North America’s next wave of capacity exceeds domestic demand requirements, requiring producers to export incremental supply. This export position exposes producers to not only the economic uncertainty of their home market but also to the health and stability of economies in their target export markets, including South America, India, and China. As North America becomes a large net exporter of petrochemicals, unrestricted trade is critical. This is in the face of increasing protectionism in a number of petrochemical markets.

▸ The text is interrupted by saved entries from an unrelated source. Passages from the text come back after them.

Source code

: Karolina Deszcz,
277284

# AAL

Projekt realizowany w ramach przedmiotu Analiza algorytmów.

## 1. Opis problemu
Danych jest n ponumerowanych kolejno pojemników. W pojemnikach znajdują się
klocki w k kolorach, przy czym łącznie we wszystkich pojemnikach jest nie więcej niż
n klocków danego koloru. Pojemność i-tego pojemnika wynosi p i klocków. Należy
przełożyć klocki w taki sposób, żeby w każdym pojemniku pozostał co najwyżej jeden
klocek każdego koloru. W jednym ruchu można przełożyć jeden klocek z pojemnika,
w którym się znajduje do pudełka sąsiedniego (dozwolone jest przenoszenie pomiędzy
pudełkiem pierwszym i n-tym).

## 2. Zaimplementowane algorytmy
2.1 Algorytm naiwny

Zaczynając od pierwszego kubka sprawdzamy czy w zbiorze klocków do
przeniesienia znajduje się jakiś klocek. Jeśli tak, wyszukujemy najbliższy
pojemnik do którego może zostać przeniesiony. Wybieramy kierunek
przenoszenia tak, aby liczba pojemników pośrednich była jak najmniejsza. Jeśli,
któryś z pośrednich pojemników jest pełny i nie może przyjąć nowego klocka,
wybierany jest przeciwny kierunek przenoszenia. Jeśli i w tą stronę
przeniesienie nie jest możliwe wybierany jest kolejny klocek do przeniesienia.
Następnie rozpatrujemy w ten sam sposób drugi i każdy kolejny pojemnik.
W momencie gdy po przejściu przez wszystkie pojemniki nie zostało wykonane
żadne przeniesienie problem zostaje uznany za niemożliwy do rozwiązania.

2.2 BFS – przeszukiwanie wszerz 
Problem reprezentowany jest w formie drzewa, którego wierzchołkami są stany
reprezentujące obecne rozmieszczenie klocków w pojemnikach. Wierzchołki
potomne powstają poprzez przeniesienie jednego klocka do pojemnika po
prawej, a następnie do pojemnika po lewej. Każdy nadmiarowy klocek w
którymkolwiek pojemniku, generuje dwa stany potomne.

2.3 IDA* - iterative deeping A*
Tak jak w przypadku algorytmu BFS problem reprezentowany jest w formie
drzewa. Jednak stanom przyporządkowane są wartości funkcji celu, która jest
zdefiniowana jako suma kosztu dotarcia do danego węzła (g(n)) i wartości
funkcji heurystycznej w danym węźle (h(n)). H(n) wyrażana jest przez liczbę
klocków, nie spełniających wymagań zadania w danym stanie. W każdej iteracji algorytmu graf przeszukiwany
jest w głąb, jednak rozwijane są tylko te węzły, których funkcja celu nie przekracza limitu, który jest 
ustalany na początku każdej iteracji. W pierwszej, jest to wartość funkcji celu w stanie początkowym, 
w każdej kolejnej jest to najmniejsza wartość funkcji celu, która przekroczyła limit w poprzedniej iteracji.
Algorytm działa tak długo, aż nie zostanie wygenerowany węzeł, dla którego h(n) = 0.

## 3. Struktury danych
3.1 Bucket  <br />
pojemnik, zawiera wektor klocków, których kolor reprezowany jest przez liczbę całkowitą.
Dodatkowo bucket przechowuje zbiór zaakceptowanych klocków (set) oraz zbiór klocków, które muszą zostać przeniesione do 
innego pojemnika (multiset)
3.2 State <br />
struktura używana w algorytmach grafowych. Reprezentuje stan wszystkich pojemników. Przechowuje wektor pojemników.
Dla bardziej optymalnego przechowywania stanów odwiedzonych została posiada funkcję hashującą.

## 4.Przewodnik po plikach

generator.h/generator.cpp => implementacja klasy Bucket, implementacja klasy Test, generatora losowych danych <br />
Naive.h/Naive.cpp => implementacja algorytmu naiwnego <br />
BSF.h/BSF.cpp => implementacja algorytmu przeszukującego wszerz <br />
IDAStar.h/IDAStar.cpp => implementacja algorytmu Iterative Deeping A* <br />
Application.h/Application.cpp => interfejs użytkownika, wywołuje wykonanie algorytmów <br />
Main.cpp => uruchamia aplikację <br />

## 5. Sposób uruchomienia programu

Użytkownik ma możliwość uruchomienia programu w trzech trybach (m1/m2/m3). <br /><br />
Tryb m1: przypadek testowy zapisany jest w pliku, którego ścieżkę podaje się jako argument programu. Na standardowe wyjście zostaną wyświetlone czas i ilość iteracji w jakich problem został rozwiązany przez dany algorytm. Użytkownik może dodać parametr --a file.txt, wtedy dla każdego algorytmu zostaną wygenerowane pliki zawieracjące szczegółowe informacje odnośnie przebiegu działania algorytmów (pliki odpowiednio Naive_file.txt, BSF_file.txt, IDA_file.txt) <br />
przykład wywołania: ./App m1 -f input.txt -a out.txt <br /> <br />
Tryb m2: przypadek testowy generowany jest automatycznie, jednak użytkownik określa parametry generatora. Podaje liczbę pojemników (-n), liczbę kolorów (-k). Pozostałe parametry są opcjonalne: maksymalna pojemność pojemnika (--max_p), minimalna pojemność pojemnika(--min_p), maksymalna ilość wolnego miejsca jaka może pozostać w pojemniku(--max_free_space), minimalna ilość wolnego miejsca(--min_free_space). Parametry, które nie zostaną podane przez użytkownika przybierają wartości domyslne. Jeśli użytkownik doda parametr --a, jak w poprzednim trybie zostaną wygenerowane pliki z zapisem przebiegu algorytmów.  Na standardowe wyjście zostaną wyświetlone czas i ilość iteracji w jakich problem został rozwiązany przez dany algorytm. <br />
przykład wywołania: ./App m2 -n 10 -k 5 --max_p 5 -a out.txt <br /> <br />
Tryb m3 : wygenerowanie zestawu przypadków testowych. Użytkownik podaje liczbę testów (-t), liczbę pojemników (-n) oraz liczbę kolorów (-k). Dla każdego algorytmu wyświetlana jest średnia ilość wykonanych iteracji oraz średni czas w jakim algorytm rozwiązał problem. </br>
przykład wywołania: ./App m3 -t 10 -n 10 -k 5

While much uncertainty exists, North America has many robust advantages and opportunities. The US is especially resource rich with low cost abundant gas (natural gas and natural gas liquids), crude, and coal, creating a diversified feedstock mix and low power costs for petrochemical production throughout its value chains. North America remains a hub for innovation throughout the value chains from wellhead to consumers. This is demonstrated in the emergence and continued cost productivity advances in U.S. tight oil and shale gas in the upstream. Process innovation continues in areas such as on-purpose propylene production and refinery unit process designs (High severity-FCC units producing increased propylene). North American chemical value chains are also well positioned to address major shifts in downstream markets, such as changes in mobility (hybrid and electrical vehicles and user habits) and digitisation of retail channels (Amazon’s penetration into food, pharmaceuticals, etc. and FedEx expansions in logistics). North America shows robust operational flexibility with a highly developed infrastructure with integrated and optimized logistics systems (marine,pipeline, rail, trucking). The region also has efficient financial and capital markets providing access to competitive capital and enabling efficient product trade in liquid markets. Finally, the region exhibits low political and security risks, creating a safe environment for long term asset performance.
A second wave of significant investment in North America petrochemicals is expected with strategic decisions needed in 2017-2019. Winners will leverage the full benefits of the region with advantaged feedstocks and energy, a critical mass of well-developed infrastructure, a balanced portfolio of customer markets, and integrated scale. Operational flexibility is the critical element as producers embrace across their enterprises abundant and diversified feedstocks from gas to liquids on the upstream with diversified customers and market access across consuming derivatives and downstream uses. The large scale complex North American refineries will also provide another avenue of diverse competitive feedstock supplies for petrochemicals. Finally, winners continue integration throughout their value chains to achieve low cost and baseload demand for their production units. The extensive diversity on petrochemical feedstock supplies and well developed large end-use markets along with North America’s proven innovation engine creates a market that enables high flexibility in an ongoing uncertain environment.